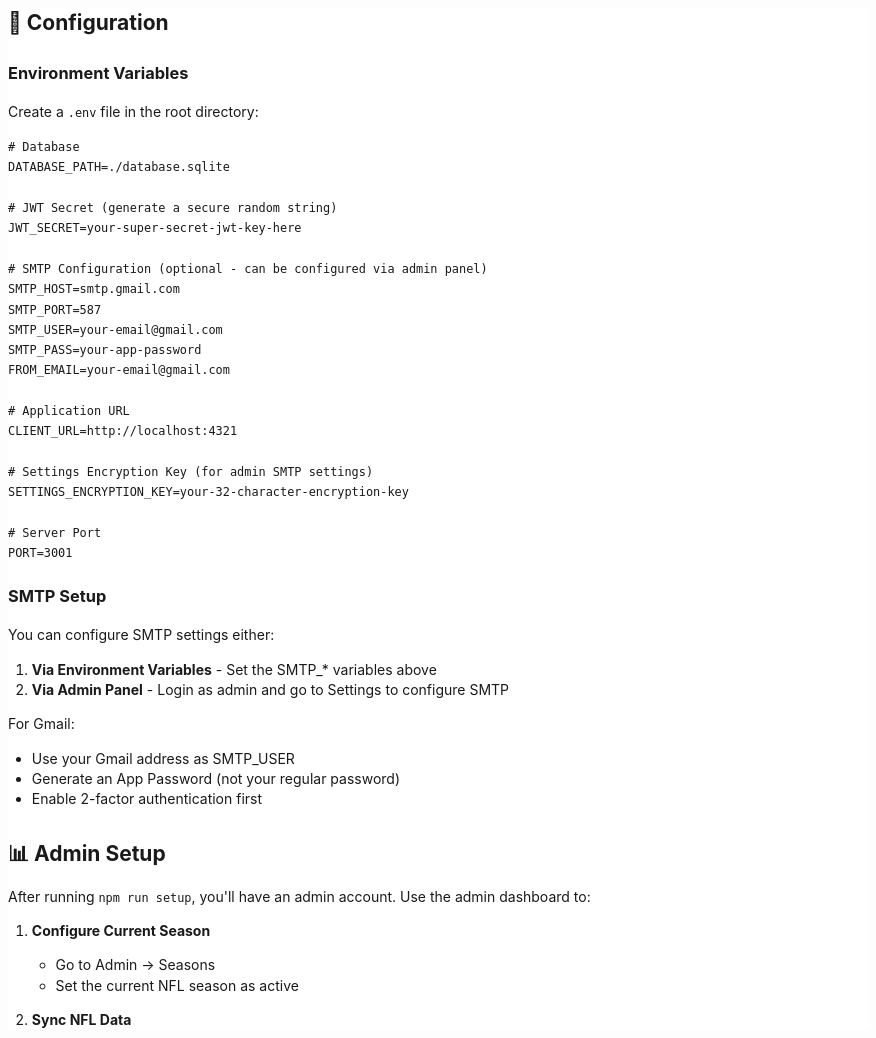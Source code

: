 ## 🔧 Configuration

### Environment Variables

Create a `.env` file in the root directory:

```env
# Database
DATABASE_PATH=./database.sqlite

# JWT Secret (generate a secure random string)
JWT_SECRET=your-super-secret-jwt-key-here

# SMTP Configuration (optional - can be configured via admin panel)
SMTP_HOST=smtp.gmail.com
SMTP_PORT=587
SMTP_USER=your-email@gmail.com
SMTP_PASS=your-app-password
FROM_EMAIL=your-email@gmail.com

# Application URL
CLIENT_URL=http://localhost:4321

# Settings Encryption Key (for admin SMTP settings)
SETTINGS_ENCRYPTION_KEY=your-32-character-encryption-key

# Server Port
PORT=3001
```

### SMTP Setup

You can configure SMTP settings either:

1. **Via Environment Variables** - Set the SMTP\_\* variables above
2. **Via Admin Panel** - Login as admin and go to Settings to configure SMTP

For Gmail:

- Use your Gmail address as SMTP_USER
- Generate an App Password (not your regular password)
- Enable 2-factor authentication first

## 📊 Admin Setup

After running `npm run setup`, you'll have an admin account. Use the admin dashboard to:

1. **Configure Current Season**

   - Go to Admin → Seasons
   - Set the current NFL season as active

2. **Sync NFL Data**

== == ==

Goal of the exercise -> Everything but the pictures is needed: copy the data above exactly.

Solution ->
Source code

: ## 🔧 Configuration

### Environment Variables

Create a `.env` file in the root directory:

```env
# Database
DATABASE_PATH=./database.sqlite

# JWT Secret (generate a secure random string)
JWT_SECRET=your-super-secret-jwt-key-here

# SMTP Configuration (optional - can be configured via admin panel)
SMTP_HOST=smtp.gmail.com
SMTP_PORT=587
SMTP_USER=your-email@gmail.com
SMTP_PASS=your-app-password
FROM_EMAIL=your-email@gmail.com

# Application URL
CLIENT_URL=http://localhost:4321

# Settings Encryption Key (for admin SMTP settings)
SETTINGS_ENCRYPTION_KEY=your-32-character-encryption-key

# Server Port
PORT=3001
```

### SMTP Setup

You can configure SMTP settings either:

1. **Via Environment Variables** - Set the SMTP\_\* variables above
2. **Via Admin Panel** - Login as admin and go to Settings to configure SMTP

For Gmail:

- Use your Gmail address as SMTP_USER
- Generate an App Password (not your regular password)
- Enable 2-factor authentication first

## 📊 Admin Setup

After running `npm run setup`, you'll have an admin account. Use the admin dashboard to:

1. **Configure Current Season**

   - Go to Admin → Seasons
   - Set the current NFL season as active

2. **Sync NFL Data**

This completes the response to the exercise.